• **WHAT YOU WILL DO**
With the string "small" as the filter, copy each matching line from the records.

(Dataset entries)
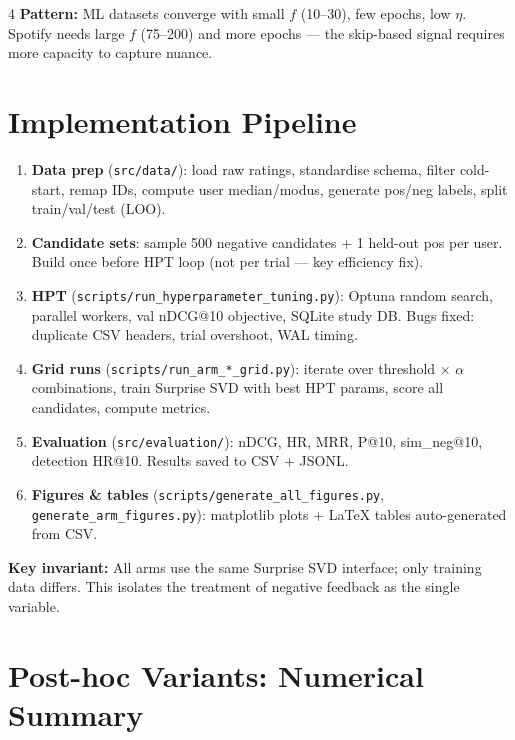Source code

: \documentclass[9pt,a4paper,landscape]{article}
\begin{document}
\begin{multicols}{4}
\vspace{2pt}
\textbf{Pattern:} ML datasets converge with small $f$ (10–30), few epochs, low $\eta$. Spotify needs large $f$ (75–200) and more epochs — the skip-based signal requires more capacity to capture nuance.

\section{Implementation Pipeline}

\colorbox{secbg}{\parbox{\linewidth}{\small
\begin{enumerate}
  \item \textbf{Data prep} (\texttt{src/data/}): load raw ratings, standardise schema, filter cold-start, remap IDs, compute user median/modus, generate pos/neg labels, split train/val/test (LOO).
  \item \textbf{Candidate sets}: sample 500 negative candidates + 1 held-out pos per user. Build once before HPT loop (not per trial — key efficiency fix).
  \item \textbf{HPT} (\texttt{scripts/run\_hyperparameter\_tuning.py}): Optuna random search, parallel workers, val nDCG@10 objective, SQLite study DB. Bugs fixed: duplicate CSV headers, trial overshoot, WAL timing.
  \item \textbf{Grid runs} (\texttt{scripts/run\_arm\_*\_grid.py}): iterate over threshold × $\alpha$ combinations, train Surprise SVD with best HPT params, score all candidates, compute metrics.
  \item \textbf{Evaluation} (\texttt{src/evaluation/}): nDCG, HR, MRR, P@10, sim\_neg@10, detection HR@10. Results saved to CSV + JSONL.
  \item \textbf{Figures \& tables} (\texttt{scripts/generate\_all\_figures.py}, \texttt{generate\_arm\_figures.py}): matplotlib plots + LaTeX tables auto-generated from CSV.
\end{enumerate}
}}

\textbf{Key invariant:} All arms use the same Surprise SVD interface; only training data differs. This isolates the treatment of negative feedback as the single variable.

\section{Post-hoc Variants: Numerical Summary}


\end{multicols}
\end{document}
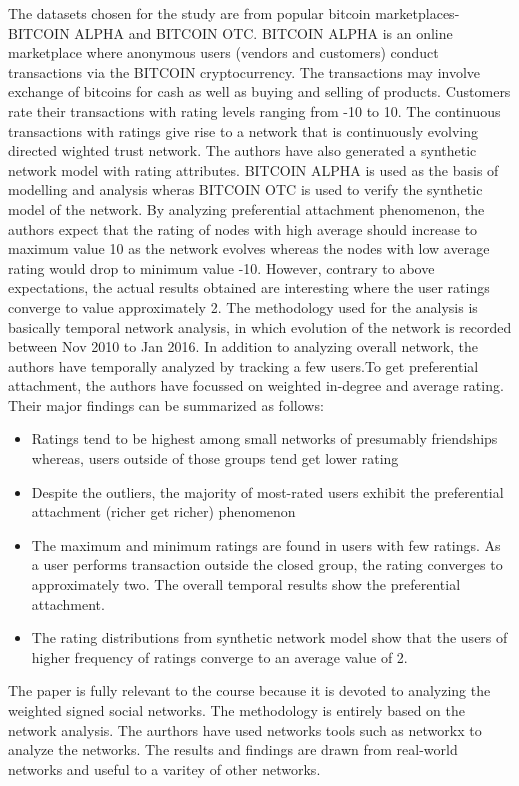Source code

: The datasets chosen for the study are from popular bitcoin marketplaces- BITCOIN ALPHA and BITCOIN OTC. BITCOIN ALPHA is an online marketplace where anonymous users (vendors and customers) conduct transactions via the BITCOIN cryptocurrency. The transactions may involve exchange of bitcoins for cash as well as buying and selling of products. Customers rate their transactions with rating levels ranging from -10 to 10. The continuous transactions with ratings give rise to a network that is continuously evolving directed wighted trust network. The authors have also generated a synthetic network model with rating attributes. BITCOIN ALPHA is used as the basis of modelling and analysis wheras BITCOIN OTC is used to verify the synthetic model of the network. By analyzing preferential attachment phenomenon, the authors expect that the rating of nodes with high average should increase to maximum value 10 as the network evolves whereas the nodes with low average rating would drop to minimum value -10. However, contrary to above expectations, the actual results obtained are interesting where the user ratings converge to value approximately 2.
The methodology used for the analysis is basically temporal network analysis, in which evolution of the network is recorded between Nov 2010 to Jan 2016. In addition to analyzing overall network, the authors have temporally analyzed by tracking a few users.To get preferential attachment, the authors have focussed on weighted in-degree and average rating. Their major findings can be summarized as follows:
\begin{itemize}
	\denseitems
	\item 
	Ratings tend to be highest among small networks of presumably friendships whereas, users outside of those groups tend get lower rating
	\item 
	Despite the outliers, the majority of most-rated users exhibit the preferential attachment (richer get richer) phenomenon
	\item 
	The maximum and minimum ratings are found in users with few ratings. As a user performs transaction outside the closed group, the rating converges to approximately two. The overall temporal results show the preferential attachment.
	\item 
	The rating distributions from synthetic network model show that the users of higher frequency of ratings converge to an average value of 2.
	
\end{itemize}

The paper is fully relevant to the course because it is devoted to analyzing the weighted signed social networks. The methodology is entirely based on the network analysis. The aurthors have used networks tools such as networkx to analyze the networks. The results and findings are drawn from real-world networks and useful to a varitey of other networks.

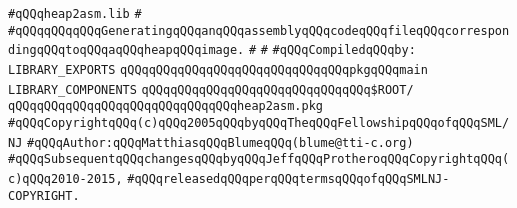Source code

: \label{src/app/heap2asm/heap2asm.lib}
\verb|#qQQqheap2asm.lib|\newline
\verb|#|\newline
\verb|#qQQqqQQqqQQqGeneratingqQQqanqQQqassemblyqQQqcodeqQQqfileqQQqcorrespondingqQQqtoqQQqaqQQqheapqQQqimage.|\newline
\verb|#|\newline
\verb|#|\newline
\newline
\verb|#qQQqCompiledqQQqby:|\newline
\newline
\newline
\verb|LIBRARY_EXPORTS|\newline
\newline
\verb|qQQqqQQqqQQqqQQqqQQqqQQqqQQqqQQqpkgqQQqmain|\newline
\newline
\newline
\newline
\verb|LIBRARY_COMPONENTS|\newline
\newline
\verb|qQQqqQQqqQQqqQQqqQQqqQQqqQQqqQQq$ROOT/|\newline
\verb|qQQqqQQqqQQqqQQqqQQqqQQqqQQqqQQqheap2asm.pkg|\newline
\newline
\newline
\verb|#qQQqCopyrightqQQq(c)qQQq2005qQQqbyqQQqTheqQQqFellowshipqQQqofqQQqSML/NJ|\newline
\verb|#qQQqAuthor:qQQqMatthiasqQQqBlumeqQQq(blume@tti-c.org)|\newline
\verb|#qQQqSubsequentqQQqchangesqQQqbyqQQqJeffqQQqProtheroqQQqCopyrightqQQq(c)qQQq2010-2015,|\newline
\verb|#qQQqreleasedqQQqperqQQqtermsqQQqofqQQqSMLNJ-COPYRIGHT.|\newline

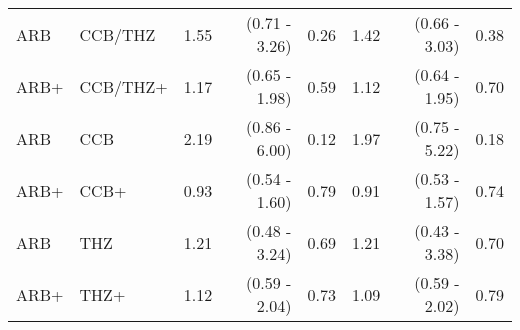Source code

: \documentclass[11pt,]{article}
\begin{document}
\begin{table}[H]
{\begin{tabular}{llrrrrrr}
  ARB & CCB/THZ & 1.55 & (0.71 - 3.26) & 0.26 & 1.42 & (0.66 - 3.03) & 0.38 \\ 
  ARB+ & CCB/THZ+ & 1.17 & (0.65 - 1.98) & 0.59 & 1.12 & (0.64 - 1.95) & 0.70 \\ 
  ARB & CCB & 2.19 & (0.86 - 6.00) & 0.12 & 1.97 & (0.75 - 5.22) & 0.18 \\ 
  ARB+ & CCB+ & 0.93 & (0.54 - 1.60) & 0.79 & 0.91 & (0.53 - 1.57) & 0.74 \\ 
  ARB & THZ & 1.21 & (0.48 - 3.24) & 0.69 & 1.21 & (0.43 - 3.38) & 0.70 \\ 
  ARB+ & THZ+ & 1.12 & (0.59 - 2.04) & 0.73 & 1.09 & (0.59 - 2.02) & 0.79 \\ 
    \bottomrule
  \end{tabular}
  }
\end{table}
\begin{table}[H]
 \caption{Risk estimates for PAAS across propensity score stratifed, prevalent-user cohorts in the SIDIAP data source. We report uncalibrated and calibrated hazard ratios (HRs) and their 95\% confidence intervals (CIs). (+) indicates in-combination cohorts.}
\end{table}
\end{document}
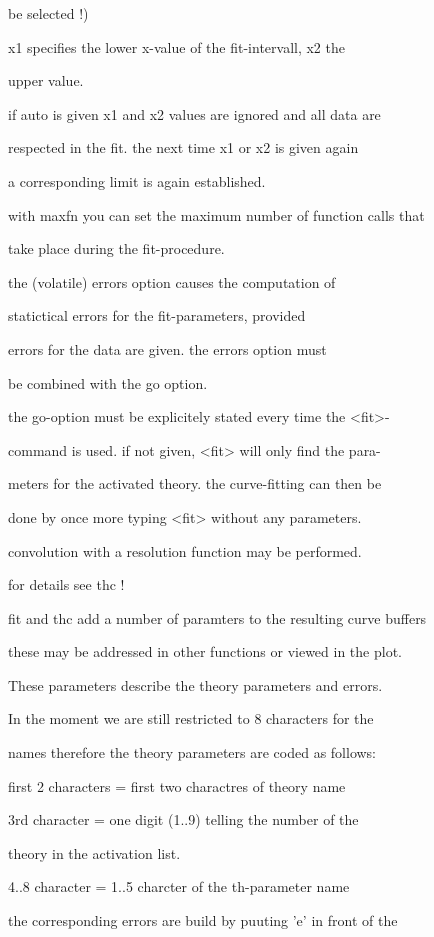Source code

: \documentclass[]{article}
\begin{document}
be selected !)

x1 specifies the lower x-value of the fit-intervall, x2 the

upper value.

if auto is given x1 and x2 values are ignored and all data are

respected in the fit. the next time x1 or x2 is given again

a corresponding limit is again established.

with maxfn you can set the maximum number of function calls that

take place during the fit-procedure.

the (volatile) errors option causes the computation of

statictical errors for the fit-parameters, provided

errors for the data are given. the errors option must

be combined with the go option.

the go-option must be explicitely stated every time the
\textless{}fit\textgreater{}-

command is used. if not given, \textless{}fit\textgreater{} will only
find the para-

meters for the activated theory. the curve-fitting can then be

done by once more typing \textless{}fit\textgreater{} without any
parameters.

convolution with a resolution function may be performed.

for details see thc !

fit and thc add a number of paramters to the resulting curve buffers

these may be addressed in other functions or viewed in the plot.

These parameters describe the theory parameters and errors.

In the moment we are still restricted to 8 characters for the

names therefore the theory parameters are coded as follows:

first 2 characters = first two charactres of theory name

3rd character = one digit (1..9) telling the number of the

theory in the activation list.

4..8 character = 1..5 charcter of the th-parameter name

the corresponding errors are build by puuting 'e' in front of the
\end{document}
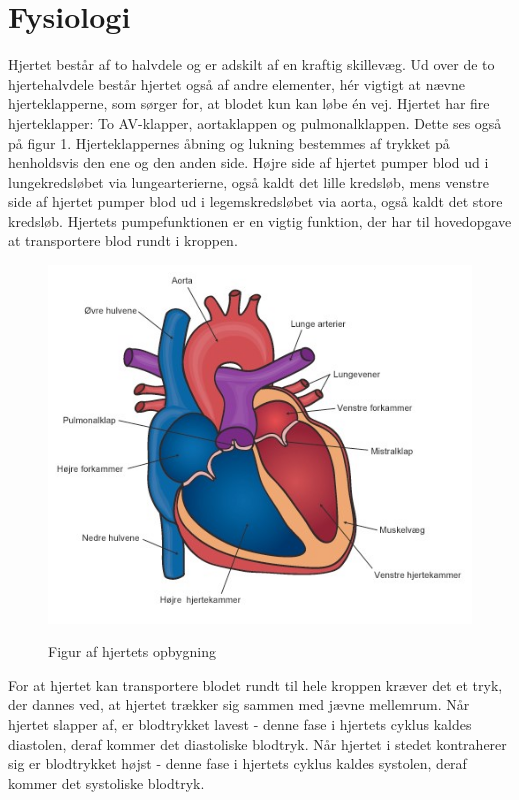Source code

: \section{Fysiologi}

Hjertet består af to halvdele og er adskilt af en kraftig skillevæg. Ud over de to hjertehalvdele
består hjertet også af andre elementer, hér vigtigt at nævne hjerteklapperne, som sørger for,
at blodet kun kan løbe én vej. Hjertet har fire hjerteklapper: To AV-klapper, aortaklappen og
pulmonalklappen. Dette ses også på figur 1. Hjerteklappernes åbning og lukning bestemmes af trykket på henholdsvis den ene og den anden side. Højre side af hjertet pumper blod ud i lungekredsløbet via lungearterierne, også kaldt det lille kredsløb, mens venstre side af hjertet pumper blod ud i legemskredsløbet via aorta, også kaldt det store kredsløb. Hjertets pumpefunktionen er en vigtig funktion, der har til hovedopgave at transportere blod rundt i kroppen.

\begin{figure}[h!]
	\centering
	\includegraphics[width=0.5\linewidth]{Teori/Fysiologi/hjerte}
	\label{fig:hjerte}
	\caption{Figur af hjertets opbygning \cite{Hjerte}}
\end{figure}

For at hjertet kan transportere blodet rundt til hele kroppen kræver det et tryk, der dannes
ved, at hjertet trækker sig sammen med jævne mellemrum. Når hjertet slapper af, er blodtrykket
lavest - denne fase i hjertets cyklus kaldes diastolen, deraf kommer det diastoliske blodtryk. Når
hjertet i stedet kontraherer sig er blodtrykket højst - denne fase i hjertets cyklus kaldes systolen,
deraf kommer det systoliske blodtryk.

• **PROBLEM SOLUTION**
\textbf{Pattern:} ML datasets converge with small $f$ (10–30), few epochs, low $\eta$. Spotify needs large $f$ (75–200) and more epochs — the skip-based signal requires more capacity to capture nuance.
\colorbox{secbg}{\parbox{\linewidth}{\small
	Ratings tend to be highest among small networks of presumably friendships whereas, users outside of those groups tend get lower rating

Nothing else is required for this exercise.